Why I Move (Back) to Open Source for Messaging, Integration and Stream Processing

After three great years at TIBCO Software, I move back to open source and join Confluent, a company focusing on the open source project Apache Kafka to build mission-critical, scalable infrastructures for messaging, integration and streaming analytics. Confluent is a Silicon Valley startup, still in the beginning of its journey, with a 700% growing business in 2016, and is exjustpected to grow significantly in 2017 again.

In this blog post, I want to share why I see the future for middleware and big data analytics in open source technologies, why I really like Confluent, what I will focus on in the next months, and why I am so excited about this next step in my career.

Let’s talk shortly about three cutting-edge topics which get important in any industry and small, medium and big enterprises these days:

  • Big Data Analytics: Find insights and patterns in big historical datasets.
  • Real Time Streaming Platforms: Apply insights and patterns to new events in real time (e.g. for fraud detection, cross selling or predictive maintenance).
  • Machine Learning (and its hot subtopic Deep Learning): Leverage algorithms and let machines learn by themselves without programming everything explicitly.

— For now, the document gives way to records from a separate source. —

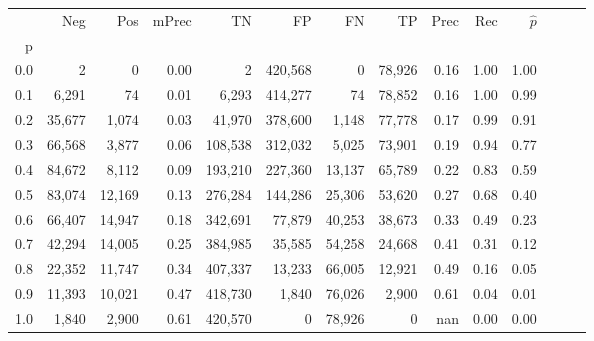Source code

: \begin{tabular}{rrrrrrrrrrrrrr}
\toprule
{} &     Neg &     Pos & mPrec &       TN &       FP &      FN &      TP &  Prec &   Rec & $\hat{p}$ \\
p   &         &         &       &          &          &         &         &       &       &           \\
\midrule
0.0 &       2 &       0 &  0.00 &        2 &  420,568 &       0 &  78,926 &  0.16 &  1.00 &      1.00 \\
0.1 &   6,291 &      74 &  0.01 &    6,293 &  414,277 &      74 &  78,852 &  0.16 &  1.00 &      0.99 \\
0.2 &  35,677 &   1,074 &  0.03 &   41,970 &  378,600 &   1,148 &  77,778 &  0.17 &  0.99 &      0.91 \\
0.3 &  66,568 &   3,877 &  0.06 &  108,538 &  312,032 &   5,025 &  73,901 &  0.19 &  0.94 &      0.77 \\
0.4 &  84,672 &   8,112 &  0.09 &  193,210 &  227,360 &  13,137 &  65,789 &  0.22 &  0.83 &      0.59 \\
0.5 &  83,074 &  12,169 &  0.13 &  276,284 &  144,286 &  25,306 &  53,620 &  0.27 &  0.68 &      0.40 \\
0.6 &  66,407 &  14,947 &  0.18 &  342,691 &   77,879 &  40,253 &  38,673 &  0.33 &  0.49 &      0.23 \\
0.7 &  42,294 &  14,005 &  0.25 &  384,985 &   35,585 &  54,258 &  24,668 &  0.41 &  0.31 &      0.12 \\
0.8 &  22,352 &  11,747 &  0.34 &  407,337 &   13,233 &  66,005 &  12,921 &  0.49 &  0.16 &      0.05 \\
0.9 &  11,393 &  10,021 &  0.47 &  418,730 &    1,840 &  76,026 &   2,900 &  0.61 &  0.04 &      0.01 \\
1.0 &   1,840 &   2,900 &  0.61 &  420,570 &        0 &  78,926 &       0 &   nan &  0.00 &      0.00 \\
\bottomrule
\end{tabular}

These three topics disrupt every industry these days. Note that Machine Learning is related to the other two topics. Though today, we often see it as independent topic; many data science projects actually use only very small datasets (often less than a Gigabyte of input data). Fortunately, all three topics will be combined more and more to add additional business value.

Some industries are just in the beginning of their journey of disruption and digital transformation (like banks, telcos, insurance companies), others already realized some changes and innovation (e.g. retailers, airlines). In addition to the above topics, some other cutting edge success stories emerge in a few industries, like Internet of Things (IoT) in manufacturing or Blockchain in banking.

With all these business trends on the market, we also see a key technology trend for all these topics: The adoption of open source projects.

Key Technology Trend: Adoption of “Real” Open Source Projects

When I say “open source”, I mean some specific projects. I do not talk about very new, immature projects, but frameworks which are deployed for many years in production successfully, and used by various different developers and organizations. For example, Confluent’s Docker images like the Kafka REST Proxy or Kafka Schema Registry are each downloaded over 100.000 times, already.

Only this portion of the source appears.